If a record contains an image, leave the image out and repeat everything else exactly.

→ Data
━━━
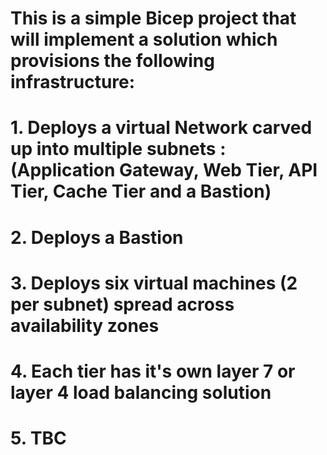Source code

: # This is a simple Bicep project that will implement a solution which provisions the following infrastructure:
#
#  1. Deploys a virtual Network carved up into multiple subnets : (Application Gateway, Web Tier, API Tier, Cache Tier and a Bastion)
#  2. Deploys a Bastion
#  3. Deploys six virtual machines (2 per subnet) spread across availability zones
#  4. Each tier has it's own layer 7 or layer 4 load balancing solution
#  5. TBC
━━━
→ Task output
Source code

: # This is a simple Bicep project that will implement a solution which provisions the following infrastructure:
#
#  1. Deploys a virtual Network carved up into multiple subnets : (Application Gateway, Web Tier, API Tier, Cache Tier and a Bastion)
#  2. Deploys a Bastion
#  3. Deploys six virtual machines (2 per subnet) spread across availability zones
#  4. Each tier has it's own layer 7 or layer 4 load balancing solution
#  5. TBC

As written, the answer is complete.